Tout, tout de suite de Morgan Sportès

Petit bijou trouvé au rayon français de ma bibliothèque, je ne savais pas encore que je venais de choisir un livre aussi passionnant.
L’auteur, Morgan Sportès, reconstitue au travers de ce roman la genèse et l’histoire de ceux qui ont été affublé du surnom de « Gang des Barbares ». Souvenez-vous en 2006 cette histoire de kidnapping qui avait défrayé la chronique sous fond de violence, barbarie et d’antisémitisme.

Tout, tout de suite n’est pas un roman de grande littérature et usant de grandes phrases Proustiennes et de longues envolées lyriques. L’auteur s’est emparé d’un style précis, clinique, vraisemblable (certains critiques diront que le jeu du langage argotique de banlieue est trop artificiel … il ne m’a pas gêné mais lui a donné au contraire une valeur polyphonique) pour faire ressortir des vérités, essayant d’élaborer un semblant d’explication sur ce qu’a été le gang des Barbares. Les choses sont en effet rapidement remises dans leur contexte lorsque l’auteur nous rappelle que les criminels que les médias ont qualifiés de barbares en jouant sur le sensationnalisme sont avant des hommes comme les autres, des « loosers ». Etudes parfois ratés. Petits boulots à la chaîne. Avenir imprécis. Vies passées dans les tours et les banlieues parisiennes. Cette horde d’hommes comme les autres pour ne pas dire banals est menée par Yacef. Drôle de chef de bande qui rate presque tous ces coups. Charismatique, manipulateur, violent, instable, pauvre intellectuellement, c’est lui qui les rassemble et les façonne en gang. Et c’est avec ce gang qu’il se décide á kidnapper un Juif pour demander une rançon : car, pour lui, c’est une certitude : les juifs sont tous riches et s’ils ne le sont pas, ils sont une communauté solidaire. Sa vérité le conduira à kidnapper Elie.

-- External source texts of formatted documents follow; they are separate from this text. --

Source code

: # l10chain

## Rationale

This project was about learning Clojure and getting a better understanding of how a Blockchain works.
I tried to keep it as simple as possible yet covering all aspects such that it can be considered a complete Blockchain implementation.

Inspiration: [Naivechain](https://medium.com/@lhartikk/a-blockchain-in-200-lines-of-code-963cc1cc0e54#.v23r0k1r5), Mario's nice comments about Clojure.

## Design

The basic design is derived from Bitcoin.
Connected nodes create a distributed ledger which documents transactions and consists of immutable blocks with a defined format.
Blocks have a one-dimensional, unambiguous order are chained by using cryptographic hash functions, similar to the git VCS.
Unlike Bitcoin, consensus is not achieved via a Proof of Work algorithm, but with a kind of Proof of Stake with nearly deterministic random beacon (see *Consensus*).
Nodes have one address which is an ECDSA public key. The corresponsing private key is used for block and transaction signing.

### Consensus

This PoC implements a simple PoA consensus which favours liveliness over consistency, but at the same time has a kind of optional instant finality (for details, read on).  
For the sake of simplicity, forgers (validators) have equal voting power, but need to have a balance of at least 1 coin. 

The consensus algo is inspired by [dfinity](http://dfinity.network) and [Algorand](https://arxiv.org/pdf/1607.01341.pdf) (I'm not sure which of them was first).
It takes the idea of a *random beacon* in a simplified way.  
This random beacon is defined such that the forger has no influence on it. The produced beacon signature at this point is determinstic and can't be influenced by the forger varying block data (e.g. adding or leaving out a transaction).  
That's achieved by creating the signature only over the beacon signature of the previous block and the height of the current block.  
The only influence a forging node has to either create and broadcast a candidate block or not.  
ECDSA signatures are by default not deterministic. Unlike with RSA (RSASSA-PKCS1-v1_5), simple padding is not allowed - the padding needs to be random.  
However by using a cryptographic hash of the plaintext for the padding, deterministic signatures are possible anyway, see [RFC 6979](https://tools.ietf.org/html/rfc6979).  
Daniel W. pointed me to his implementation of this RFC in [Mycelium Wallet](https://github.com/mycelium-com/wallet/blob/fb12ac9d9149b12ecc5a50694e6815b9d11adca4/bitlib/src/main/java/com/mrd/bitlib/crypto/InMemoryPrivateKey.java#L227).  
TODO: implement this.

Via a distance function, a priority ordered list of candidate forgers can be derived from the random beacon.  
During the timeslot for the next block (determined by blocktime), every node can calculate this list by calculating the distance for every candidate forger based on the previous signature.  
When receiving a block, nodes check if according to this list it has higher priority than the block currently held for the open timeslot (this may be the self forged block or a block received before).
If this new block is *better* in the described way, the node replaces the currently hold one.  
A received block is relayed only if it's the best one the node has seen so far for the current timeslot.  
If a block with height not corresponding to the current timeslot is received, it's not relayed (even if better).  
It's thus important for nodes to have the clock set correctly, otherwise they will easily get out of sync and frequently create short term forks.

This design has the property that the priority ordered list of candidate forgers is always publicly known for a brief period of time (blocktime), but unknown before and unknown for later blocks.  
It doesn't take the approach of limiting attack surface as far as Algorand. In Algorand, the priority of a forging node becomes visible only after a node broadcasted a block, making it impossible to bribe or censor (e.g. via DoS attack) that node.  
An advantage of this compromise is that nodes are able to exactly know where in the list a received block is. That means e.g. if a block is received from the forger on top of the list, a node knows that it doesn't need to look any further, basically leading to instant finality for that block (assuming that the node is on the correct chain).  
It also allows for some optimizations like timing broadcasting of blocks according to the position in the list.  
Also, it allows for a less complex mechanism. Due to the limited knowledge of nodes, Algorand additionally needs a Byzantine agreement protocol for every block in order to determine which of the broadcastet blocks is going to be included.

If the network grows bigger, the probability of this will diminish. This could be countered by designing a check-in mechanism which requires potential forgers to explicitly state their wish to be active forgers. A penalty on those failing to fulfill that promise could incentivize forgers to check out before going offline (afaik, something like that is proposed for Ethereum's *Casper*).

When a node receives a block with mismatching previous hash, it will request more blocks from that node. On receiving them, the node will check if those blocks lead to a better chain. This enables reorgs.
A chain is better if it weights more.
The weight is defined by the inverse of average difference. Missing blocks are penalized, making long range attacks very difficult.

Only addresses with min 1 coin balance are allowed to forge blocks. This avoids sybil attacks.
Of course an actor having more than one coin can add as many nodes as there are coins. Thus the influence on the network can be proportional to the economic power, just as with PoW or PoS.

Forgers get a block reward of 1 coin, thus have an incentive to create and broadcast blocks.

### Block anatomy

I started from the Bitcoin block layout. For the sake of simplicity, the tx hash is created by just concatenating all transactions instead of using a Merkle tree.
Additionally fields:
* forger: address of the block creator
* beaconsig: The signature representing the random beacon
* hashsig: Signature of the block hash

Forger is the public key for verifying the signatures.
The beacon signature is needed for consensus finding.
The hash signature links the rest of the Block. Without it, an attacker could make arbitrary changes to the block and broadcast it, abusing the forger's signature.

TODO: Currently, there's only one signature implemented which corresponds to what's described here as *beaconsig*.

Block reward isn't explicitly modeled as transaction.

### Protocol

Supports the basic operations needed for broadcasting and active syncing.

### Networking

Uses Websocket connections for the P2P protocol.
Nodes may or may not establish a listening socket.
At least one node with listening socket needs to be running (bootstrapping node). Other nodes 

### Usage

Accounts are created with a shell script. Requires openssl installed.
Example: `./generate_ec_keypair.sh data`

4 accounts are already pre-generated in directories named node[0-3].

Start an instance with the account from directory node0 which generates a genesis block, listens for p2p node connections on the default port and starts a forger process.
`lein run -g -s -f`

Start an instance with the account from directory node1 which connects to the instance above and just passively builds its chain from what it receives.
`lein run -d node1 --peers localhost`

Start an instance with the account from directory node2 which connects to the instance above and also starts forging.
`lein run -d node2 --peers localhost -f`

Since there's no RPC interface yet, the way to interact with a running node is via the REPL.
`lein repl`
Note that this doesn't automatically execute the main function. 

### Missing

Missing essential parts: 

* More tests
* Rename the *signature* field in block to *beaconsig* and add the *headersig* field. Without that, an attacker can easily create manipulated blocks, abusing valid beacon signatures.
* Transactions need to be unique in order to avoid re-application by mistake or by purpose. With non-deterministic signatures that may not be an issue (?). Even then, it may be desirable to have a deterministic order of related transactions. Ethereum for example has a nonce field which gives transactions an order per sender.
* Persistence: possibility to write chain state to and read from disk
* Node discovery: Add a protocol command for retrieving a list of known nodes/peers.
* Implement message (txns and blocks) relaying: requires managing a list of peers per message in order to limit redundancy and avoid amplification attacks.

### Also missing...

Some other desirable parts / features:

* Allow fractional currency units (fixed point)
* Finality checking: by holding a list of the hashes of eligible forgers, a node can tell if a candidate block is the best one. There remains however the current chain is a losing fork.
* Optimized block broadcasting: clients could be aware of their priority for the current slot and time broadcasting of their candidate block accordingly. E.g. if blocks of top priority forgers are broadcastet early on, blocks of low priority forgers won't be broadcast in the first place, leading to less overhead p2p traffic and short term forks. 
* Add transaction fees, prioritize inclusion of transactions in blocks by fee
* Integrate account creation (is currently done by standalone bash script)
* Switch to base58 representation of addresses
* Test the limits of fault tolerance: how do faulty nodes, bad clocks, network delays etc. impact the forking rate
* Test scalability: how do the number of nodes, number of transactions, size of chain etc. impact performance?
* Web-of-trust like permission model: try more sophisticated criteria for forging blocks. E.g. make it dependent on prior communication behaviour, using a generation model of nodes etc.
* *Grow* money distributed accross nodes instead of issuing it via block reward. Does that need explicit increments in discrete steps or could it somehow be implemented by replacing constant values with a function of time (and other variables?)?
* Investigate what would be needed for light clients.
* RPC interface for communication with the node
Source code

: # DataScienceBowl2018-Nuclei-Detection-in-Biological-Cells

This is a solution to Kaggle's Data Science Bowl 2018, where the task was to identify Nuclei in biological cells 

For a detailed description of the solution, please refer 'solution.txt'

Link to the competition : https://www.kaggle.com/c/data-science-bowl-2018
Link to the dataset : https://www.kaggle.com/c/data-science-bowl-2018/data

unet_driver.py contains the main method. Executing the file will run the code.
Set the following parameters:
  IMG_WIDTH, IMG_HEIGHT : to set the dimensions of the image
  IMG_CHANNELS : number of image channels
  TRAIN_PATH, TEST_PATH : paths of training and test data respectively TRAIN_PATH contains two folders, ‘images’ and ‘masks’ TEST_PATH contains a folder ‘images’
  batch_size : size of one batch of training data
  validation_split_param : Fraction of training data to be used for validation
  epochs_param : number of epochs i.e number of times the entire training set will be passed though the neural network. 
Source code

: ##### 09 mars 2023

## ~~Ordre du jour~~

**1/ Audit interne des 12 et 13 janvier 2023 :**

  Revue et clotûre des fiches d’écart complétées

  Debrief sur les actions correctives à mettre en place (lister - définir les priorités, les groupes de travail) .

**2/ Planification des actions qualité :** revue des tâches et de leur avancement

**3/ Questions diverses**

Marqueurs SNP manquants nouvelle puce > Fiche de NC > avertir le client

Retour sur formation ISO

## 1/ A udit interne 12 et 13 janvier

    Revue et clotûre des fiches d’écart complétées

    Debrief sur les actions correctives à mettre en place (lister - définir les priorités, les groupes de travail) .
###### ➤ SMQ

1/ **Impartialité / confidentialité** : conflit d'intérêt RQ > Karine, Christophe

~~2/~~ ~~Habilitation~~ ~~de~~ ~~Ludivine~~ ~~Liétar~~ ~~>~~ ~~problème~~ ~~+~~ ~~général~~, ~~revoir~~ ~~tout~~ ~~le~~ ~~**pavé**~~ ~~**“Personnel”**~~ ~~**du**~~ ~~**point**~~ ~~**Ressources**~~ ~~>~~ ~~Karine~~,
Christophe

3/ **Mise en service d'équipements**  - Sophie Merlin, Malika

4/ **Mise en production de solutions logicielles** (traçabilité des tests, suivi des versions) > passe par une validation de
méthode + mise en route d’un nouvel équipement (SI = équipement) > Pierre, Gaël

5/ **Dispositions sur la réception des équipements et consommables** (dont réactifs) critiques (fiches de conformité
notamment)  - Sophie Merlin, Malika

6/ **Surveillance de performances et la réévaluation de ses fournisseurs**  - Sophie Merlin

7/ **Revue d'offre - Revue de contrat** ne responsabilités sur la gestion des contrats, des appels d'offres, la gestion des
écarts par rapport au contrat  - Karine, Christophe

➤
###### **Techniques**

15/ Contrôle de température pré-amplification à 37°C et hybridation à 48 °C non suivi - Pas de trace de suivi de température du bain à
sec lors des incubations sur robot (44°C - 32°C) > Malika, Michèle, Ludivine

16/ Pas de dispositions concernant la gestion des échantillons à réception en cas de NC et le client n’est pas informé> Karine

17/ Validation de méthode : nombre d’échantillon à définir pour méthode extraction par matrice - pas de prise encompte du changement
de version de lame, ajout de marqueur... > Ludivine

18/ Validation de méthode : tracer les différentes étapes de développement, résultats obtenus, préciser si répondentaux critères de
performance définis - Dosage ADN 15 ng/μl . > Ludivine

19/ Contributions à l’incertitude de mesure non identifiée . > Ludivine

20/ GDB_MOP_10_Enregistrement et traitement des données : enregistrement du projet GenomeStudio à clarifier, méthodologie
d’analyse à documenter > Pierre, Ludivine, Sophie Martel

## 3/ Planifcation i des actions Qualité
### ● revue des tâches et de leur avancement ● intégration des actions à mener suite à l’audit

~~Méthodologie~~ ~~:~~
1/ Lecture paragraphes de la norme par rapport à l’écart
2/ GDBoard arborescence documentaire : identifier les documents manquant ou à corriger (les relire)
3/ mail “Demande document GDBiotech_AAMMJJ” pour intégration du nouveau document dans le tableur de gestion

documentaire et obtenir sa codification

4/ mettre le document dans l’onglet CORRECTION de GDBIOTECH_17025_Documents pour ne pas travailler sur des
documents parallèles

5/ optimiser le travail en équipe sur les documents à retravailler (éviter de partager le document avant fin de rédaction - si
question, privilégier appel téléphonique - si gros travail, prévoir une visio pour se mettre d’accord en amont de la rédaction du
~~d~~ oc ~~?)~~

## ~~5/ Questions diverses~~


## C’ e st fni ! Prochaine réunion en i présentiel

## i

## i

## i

C’est cette vérité d’un antisémitisme banal, ordinaire et malheureusement répandue au sein d’une jeunesse désœuvrée qui servira de justification. Ils n’avaient pas encore frappé de Juifs, ils n’avaient pas brûlé de synagogue. Non, avant tout cela, ce n’était que préjugés. Rien de bien méchant, pas vrai ? Mais, il s’agit pourtant d’antisémitisme … un crime. Quant à la violence, elle est partout présente dans ce roman. Psychologique, physique. Menaces. Passage à tabac. Elle fait partie du paysage des tours de banlieue. Faites de la prison et vous serez un grand. Battez-vous et faites-vous respecter. Ont-ils conscience de la réalité ? Nul ne le sait mais il n’a fallu qu’un petit coup de pouce du destin pour les faire gravir les échelons de la violence pour sombrer dans la barbarie. A couper le souffle.

Le roman se veut polyphonique. Nous passons par les souffrances d’Elie, par les paroles des geôliers et leur revendication d’humanité (le passage du Macdo m’a tout simplement bluffé) pour aboutir à l’apogée de la violence. Par les gestes. Par le silence. Ces personnes normales, ordinaires, banales sont devenues des Démons, des monstres. Comment en sont-elles arrivées là ? Tout cela a semblé si facile ? Nous avons suivi leur ascension dans l’échelle de la violence pour finalement en arriver là. Choqué.

Ce roman ne se veut pas moralisateur. L’auteur nous laisse tout simplement là, à la fin de celui-ci. Il nous abandonne et nous laisse avec cette vérité qui fait mal, qui fait peur, qui révolte. Un bijou moderne.